Replying almost as stiffly as he was holding his head, Marty said, “Let me see . . . I guess I have three choices then. Either my father knocked up my mother before they were married, and they put this full brother—this bastard brother—up for adoption. Or after my folks were married, Dad screwed around with some other woman, and she gave birth to my half brother. Or my mother got pregnant by some other guy, either before or after she married my father, and that whole pregnancy is a deep, dark family secret.”
Maintaining eye contact, Lowbock said, “I’m sorry if I offended you, Mr. Stillwater.”
“I’m sorry you did, too.”
“Aren’t you being a little sensitive about this?”
“Am I?” Marty asked sharply, though he wondered if in fact he was over-reacting.

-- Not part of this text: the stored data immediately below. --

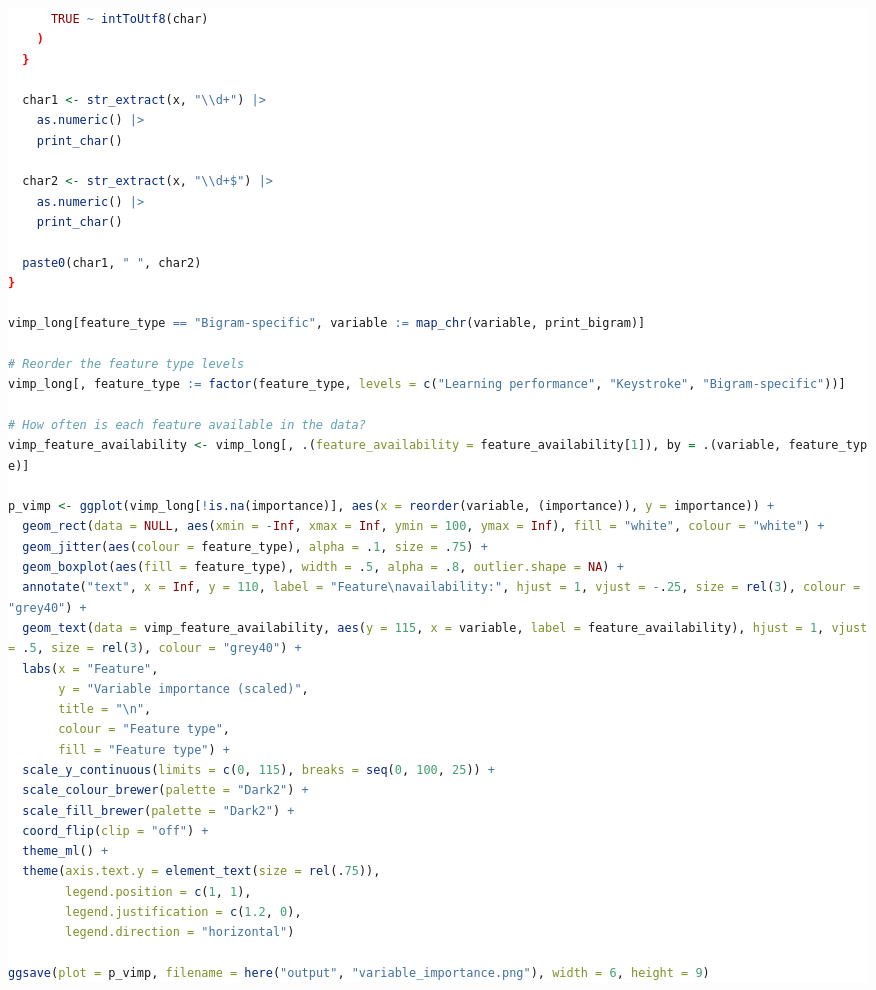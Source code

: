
 ``` r
      TRUE ~ intToUtf8(char)
    )
  }
  
  char1 <- str_extract(x, "\\d+") |>
    as.numeric() |>
    print_char()
  
  char2 <- str_extract(x, "\\d+$") |>
    as.numeric() |>
    print_char() 

  paste0(char1, " ", char2)
}

vimp_long[feature_type == "Bigram-specific", variable := map_chr(variable, print_bigram)]

# Reorder the feature type levels
vimp_long[, feature_type := factor(feature_type, levels = c("Learning performance", "Keystroke", "Bigram-specific"))]

# How often is each feature available in the data?
vimp_feature_availability <- vimp_long[, .(feature_availability = feature_availability[1]), by = .(variable, feature_type)]

p_vimp <- ggplot(vimp_long[!is.na(importance)], aes(x = reorder(variable, (importance)), y = importance)) +
  geom_rect(data = NULL, aes(xmin = -Inf, xmax = Inf, ymin = 100, ymax = Inf), fill = "white", colour = "white") +
  geom_jitter(aes(colour = feature_type), alpha = .1, size = .75) +
  geom_boxplot(aes(fill = feature_type), width = .5, alpha = .8, outlier.shape = NA) +
  annotate("text", x = Inf, y = 110, label = "Feature\navailability:", hjust = 1, vjust = -.25, size = rel(3), colour = "grey40") +
  geom_text(data = vimp_feature_availability, aes(y = 115, x = variable, label = feature_availability), hjust = 1, vjust = .5, size = rel(3), colour = "grey40") +
  labs(x = "Feature",
       y = "Variable importance (scaled)",
       title = "\n",
       colour = "Feature type",
       fill = "Feature type") +
  scale_y_continuous(limits = c(0, 115), breaks = seq(0, 100, 25)) +
  scale_colour_brewer(palette = "Dark2") +
  scale_fill_brewer(palette = "Dark2") +
  coord_flip(clip = "off") +
  theme_ml() +
  theme(axis.text.y = element_text(size = rel(.75)),
        legend.position = c(1, 1),
        legend.justification = c(1.2, 0),
        legend.direction = "horizontal")

ggsave(plot = p_vimp, filename = here("output", "variable_importance.png"), width = 6, height = 9)
```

“Some couples do have a first child before they’re ready to make that commitment,” the detective said, “and they often put it up for adoption.”
“Not my folks.”
“Do you know that for a fact?”
“I know them.”
“Maybe you should ask them.”
“Maybe I will.”
“When?”
“I’ll think about it.”
A smile, as faint and brief as the passing shadow of a bird in flight, crossed Lowbock’s face.
Marty was sure he saw sarcasm in that smile. But, for the life of him, he couldn’t understand why the detective would regard him as anything less than an innocent victim.
Lowbock looked down at his notes, letting the silence build for a while.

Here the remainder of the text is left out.